System resolver not completing or timing out (locks)
We discovered a problem in our infra leveraging dnsmasq as a local cache and resolv.conf.
The resolv.conf looks like...
nameserver 127.0.0.1
nameserver 172.0.0.81
options timeout:1 attempts:2
And dnsmasq.conf containing...
port=53
no-resolv
no-poll
no-negcache
interface=lo
cache-size=2000
server=172.0.0.80
The intention is for local applications to benefit from a local dnsmasq
cache (and its abilities to select a different resolver for specific domains/etc).
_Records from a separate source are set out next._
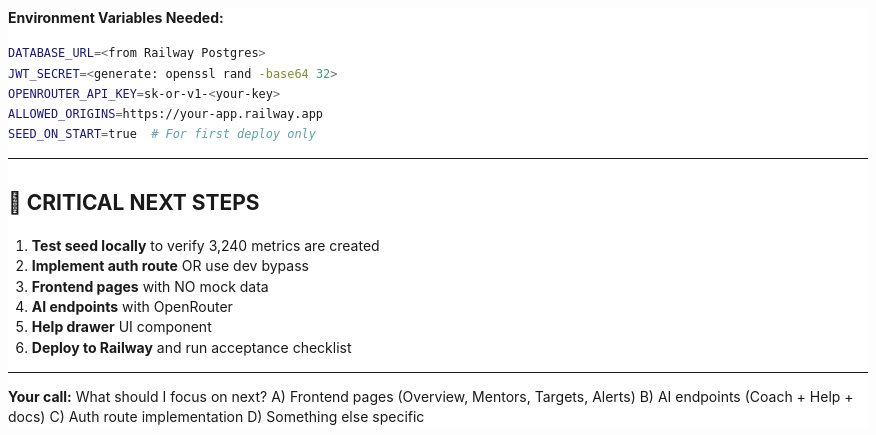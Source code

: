 **Environment Variables Needed:**
```bash
DATABASE_URL=<from Railway Postgres>
JWT_SECRET=<generate: openssl rand -base64 32>
OPENROUTER_API_KEY=sk-or-v1-<your-key>
ALLOWED_ORIGINS=https://your-app.railway.app
SEED_ON_START=true  # For first deploy only
```

---

## 🚨 CRITICAL NEXT STEPS

1. **Test seed locally** to verify 3,240 metrics are created
2. **Implement auth route** OR use dev bypass
3. **Frontend pages** with NO mock data
4. **AI endpoints** with OpenRouter
5. **Help drawer** UI component
6. **Deploy to Railway** and run acceptance checklist

---

**Your call:** What should I focus on next?
A) Frontend pages (Overview, Mentors, Targets, Alerts)
B) AI endpoints (Coach + Help + docs)
C) Auth route implementation
D) Something else specific
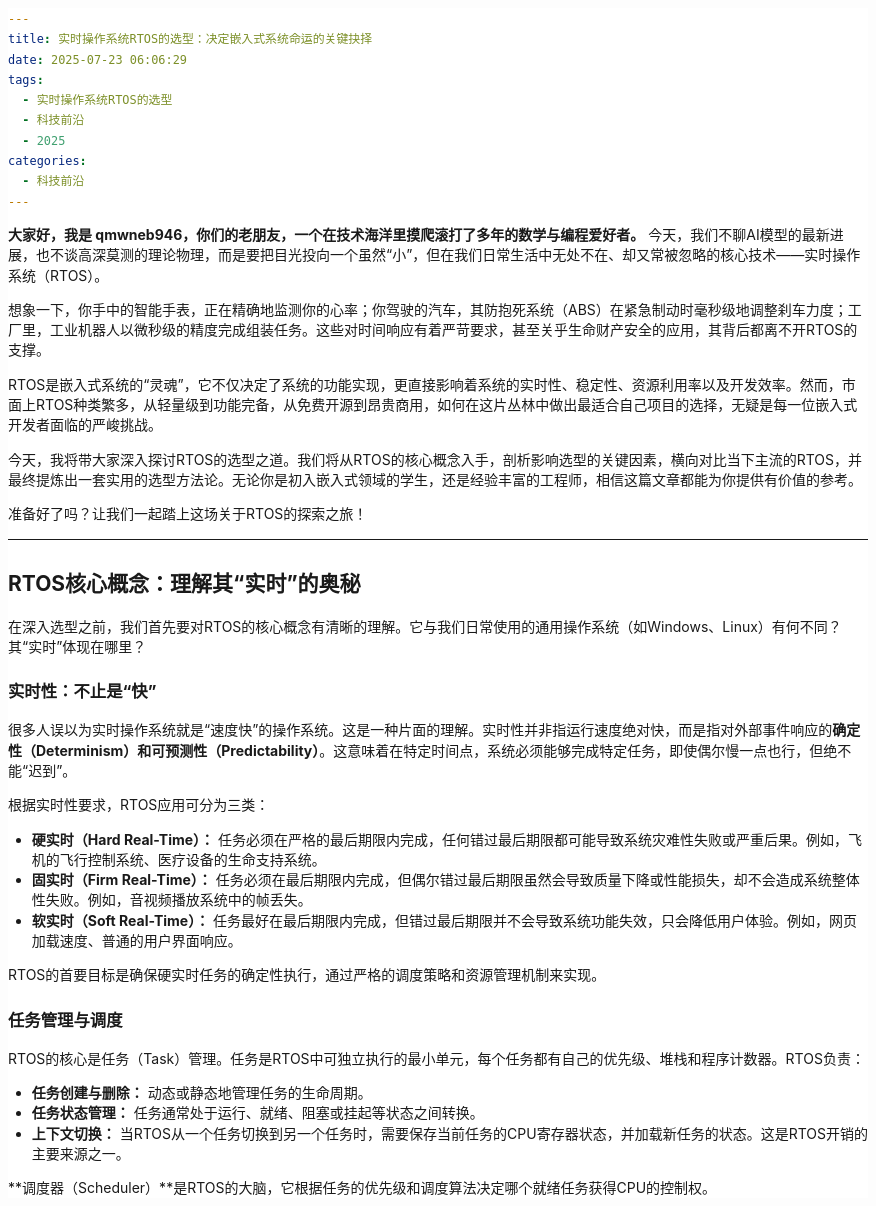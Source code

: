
 ```yaml
---
title: 实时操作系统RTOS的选型：决定嵌入式系统命运的关键抉择
date: 2025-07-23 06:06:29
tags:
  - 实时操作系统RTOS的选型
  - 科技前沿
  - 2025
categories:
  - 科技前沿
---
```


**大家好，我是 qmwneb946，你们的老朋友，一个在技术海洋里摸爬滚打了多年的数学与编程爱好者。** 今天，我们不聊AI模型的最新进展，也不谈高深莫测的理论物理，而是要把目光投向一个虽然“小”，但在我们日常生活中无处不在、却又常被忽略的核心技术——实时操作系统（RTOS）。

想象一下，你手中的智能手表，正在精确地监测你的心率；你驾驶的汽车，其防抱死系统（ABS）在紧急制动时毫秒级地调整刹车力度；工厂里，工业机器人以微秒级的精度完成组装任务。这些对时间响应有着严苛要求，甚至关乎生命财产安全的应用，其背后都离不开RTOS的支撑。

RTOS是嵌入式系统的“灵魂”，它不仅决定了系统的功能实现，更直接影响着系统的实时性、稳定性、资源利用率以及开发效率。然而，市面上RTOS种类繁多，从轻量级到功能完备，从免费开源到昂贵商用，如何在这片丛林中做出最适合自己项目的选择，无疑是每一位嵌入式开发者面临的严峻挑战。

今天，我将带大家深入探讨RTOS的选型之道。我们将从RTOS的核心概念入手，剖析影响选型的关键因素，横向对比当下主流的RTOS，并最终提炼出一套实用的选型方法论。无论你是初入嵌入式领域的学生，还是经验丰富的工程师，相信这篇文章都能为你提供有价值的参考。

准备好了吗？让我们一起踏上这场关于RTOS的探索之旅！

---

## RTOS核心概念：理解其“实时”的奥秘

在深入选型之前，我们首先要对RTOS的核心概念有清晰的理解。它与我们日常使用的通用操作系统（如Windows、Linux）有何不同？其“实时”体现在哪里？

### 实时性：不止是“快”

很多人误以为实时操作系统就是“速度快”的操作系统。这是一种片面的理解。实时性并非指运行速度绝对快，而是指对外部事件响应的**确定性（Determinism）**和**可预测性（Predictability）**。这意味着在特定时间点，系统必须能够完成特定任务，即使偶尔慢一点也行，但绝不能“迟到”。

根据实时性要求，RTOS应用可分为三类：

*   **硬实时（Hard Real-Time）：** 任务必须在严格的最后期限内完成，任何错过最后期限都可能导致系统灾难性失败或严重后果。例如，飞机的飞行控制系统、医疗设备的生命支持系统。
*   **固实时（Firm Real-Time）：** 任务必须在最后期限内完成，但偶尔错过最后期限虽然会导致质量下降或性能损失，却不会造成系统整体性失败。例如，音视频播放系统中的帧丢失。
*   **软实时（Soft Real-Time）：** 任务最好在最后期限内完成，但错过最后期限并不会导致系统功能失效，只会降低用户体验。例如，网页加载速度、普通的用户界面响应。

RTOS的首要目标是确保硬实时任务的确定性执行，通过严格的调度策略和资源管理机制来实现。

### 任务管理与调度

RTOS的核心是任务（Task）管理。任务是RTOS中可独立执行的最小单元，每个任务都有自己的优先级、堆栈和程序计数器。RTOS负责：

*   **任务创建与删除：** 动态或静态地管理任务的生命周期。
*   **任务状态管理：** 任务通常处于运行、就绪、阻塞或挂起等状态之间转换。
*   **上下文切换：** 当RTOS从一个任务切换到另一个任务时，需要保存当前任务的CPU寄存器状态，并加载新任务的状态。这是RTOS开销的主要来源之一。

**调度器（Scheduler）**是RTOS的大脑，它根据任务的优先级和调度算法决定哪个就绪任务获得CPU的控制权。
However, the problem we face is when 172.0.0.80 does not reply (networking issue), dnsmasq does not reply either, and the system resolver also does not complete, while the expected behavior would have been for the system to try both dnsmasq (127.0.0.1 - which forwards to 172.0.0.80) and remote nameserver (172.0.0.81).
Example:
nslookup testfqdn.test
;; Got SERVFAIL reply from 172.0.0.81, trying next server
[blocks there, nslookup never completes]
Another example are java applications using the native name-service. One java thread would block on the native call (libc), the other threads are block on the lookupTable mutex, and the application would eventually deadlock.
Is there a way to get dnsmasq to timeouts its query to upstream servers, and respond with an error to the client?
Or is there a way for the system resolver to not wait eternally after dnsmasq?